My baby Yuki always seems to stare at me when i would be playing my laptop on my bed. IT SCARES ME... :shock:


----------



## MistersMom (Aug 9, 2011)

Mine watch me when i walk into the kitchen...not the females though they dont care.....they are a bit snobby haha


----------



## BeautifulBetta14 (Jan 29, 2012)

ha ha. Yuki always seems to freak me out though because my boy Senshi stares at me alot but he isn't scary when he does it. Odd...


----------



## xjenuhfur (Jan 30, 2012)

Rosso1011 said:


> I think he's probably just looking at you like what are those things? I've never seen those before. My cories will sometimes look at me while I'm getting dressed. My betta is housed in my study. The cories and tetras are in the bedroom.

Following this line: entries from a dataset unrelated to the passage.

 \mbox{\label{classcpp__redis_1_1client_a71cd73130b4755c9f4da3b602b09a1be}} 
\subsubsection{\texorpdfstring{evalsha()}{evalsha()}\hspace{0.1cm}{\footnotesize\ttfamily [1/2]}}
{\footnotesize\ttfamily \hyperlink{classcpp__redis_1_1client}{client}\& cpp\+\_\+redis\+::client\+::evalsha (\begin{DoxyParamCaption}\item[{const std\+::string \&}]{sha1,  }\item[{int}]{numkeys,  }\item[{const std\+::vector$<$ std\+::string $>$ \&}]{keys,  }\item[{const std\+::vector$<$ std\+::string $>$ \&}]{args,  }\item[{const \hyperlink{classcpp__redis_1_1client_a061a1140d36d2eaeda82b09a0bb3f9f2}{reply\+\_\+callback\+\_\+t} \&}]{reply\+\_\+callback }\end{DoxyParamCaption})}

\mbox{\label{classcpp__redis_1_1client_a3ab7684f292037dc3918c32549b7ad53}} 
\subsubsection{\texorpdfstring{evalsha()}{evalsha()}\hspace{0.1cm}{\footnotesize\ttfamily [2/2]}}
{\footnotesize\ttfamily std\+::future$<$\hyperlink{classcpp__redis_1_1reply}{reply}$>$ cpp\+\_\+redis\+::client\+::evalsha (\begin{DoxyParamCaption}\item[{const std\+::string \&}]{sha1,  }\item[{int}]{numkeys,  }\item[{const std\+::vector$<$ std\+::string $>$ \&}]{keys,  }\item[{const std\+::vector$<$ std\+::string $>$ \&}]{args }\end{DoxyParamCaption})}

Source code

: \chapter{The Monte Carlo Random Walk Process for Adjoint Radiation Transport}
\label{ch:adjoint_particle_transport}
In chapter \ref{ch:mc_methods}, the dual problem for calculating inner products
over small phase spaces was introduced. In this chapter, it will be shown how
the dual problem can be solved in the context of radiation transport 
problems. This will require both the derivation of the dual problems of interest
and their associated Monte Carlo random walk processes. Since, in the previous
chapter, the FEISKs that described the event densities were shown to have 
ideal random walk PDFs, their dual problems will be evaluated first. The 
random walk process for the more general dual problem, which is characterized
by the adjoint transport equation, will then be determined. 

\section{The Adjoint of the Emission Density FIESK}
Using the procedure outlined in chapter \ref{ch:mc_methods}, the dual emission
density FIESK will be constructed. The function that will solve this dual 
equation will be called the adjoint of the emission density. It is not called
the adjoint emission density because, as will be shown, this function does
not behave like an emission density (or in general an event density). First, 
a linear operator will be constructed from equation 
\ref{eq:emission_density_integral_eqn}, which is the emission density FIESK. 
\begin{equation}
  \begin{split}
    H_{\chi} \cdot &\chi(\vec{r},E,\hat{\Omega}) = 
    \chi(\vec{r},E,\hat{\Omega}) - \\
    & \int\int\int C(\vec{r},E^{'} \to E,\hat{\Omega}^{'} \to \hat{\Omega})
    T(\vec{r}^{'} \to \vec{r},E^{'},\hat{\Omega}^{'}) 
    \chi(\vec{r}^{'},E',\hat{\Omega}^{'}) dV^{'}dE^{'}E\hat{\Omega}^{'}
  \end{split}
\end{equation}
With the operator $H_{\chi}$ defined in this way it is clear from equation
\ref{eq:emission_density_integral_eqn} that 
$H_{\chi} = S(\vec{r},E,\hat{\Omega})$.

Yeah I'm in a dorm so he's always in my room. He's a good study buddy.


----------



## Rosso1011 (Nov 13, 2011)

xjenuhfur said:


> Yeah I'm in a dorm so he's always in my room. He's a good study buddy.


Bettas are definitely good study buddies.  Having him in my study gives me a tranquil environment to work on homework and other stuff.


----------



## StarBetta (Aug 5, 2011)

my new boy Captain America would stare at me when im not looking then when i look he turns around like he's saying "la la la im not watching you la la la!"


----------



## Silverfang (Mar 25, 2011)

I enter the room and at least half the girls press their faces against the glass doing the feeeeeeed me dance


----------



## neonlights (Jan 25, 2012)

Silverfang said:


> I enter the room and at least half the girls press their faces against the glass doing the feeeeeeed me dance


aww thats cute


----------



## Silverfang (Mar 25, 2011)

it's cute, my newest girl is watching me.. or something shiny... or perhaps my boys in the 10 gal. The boy closest to her is watching her... and stopping and going flare mad then back to his giant nest. Hmmm... perhaps I'm giving him the wrong idea


----------



## BeautifulBetta14 (Jan 29, 2012)

Silverfang said:


> I enter the room and at least half the girls press their faces against the glass doing the feeeeeeed me dance


That is exactly what Yuki does when i look at her most the time it like don't you like to explore your tank for once you already kissed the glass before!! Lol:-D 

-BettaBeautiful14

MY BETTAS
Yuki (Female)
Samera (Female)
Senshi (Male)
PAST AWAY
Sushi (Male)


----------



## HayrideHaunter (Dec 20, 2010)

xjenuhfur said:


> Yeah I'm in a dorm so he's always in my room. He's a good study buddy.


My Emmybutt is a fantastic study buddy! He sits on my desk while I do homework and dances about, but when I turn to look at him he stops and stares...every few minutes he'll wiggle his little butt then continue staring. He;s a massive beggar though...I was sitting on my bed across the room the other day and for (no exaggeration) 5-6 minutes he just stared unmovingly at the place where I drop his food. I caved after that and gave him a couple bloodworms haha...it was so darn cute.

But yeah Emanon watches me walk around the room, flips out when I open my dorm door ("YOURE BACK WHOOHOO FINALLY YAYYYY food?") And will swim around aimlessly until I move, when I move he watches me constantly. I could sit on my bed for an hour and he won't pay attention, the second I so much as shift my weight, he turns and watches. Its adorable.


----------



## EmmaliLucia (Nov 8, 2011)

Sputnik is on my night-table. Some nights I don't sleep in my room so when I come in in the morning he freaks out like "WHERE WERE YOU?!?!??!?"


----------